[Stored data entries]

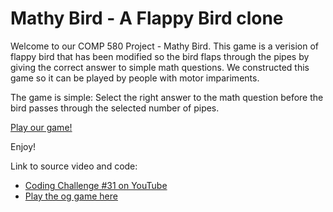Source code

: # Mathy Bird - A Flappy Bird clone

Welcome to our COMP 580 Project - Mathy Bird. This game is a verision of flappy bird that has been modified so the bird flaps through the pipes by giving the correct answer to simple math questions. We constructed this game so it can be played by people with motor impariments. 

The game is simple: Select the right answer to the math question before the bird passes through the selected number of pipes.

[Play our game!](https://bennettnorth.github.io/)

Enjoy!


Link to source video and code:
* [Coding Challenge #31 on YouTube](https://www.youtube.com/watch?v=cXgA1d_E-jY)
* [Play the og game here](https://bennettnorth.github.io/)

### EXERCISE DESCRIPTION
Look through the records above for the string "https", then copy every line that has it.

### RESULT
[Play our game!](https://bennettnorth.github.io/)
* [Coding Challenge #31 on YouTube](https://www.youtube.com/watch?v=cXgA1d_E-jY)
* [Play the og game here](https://bennettnorth.github.io/)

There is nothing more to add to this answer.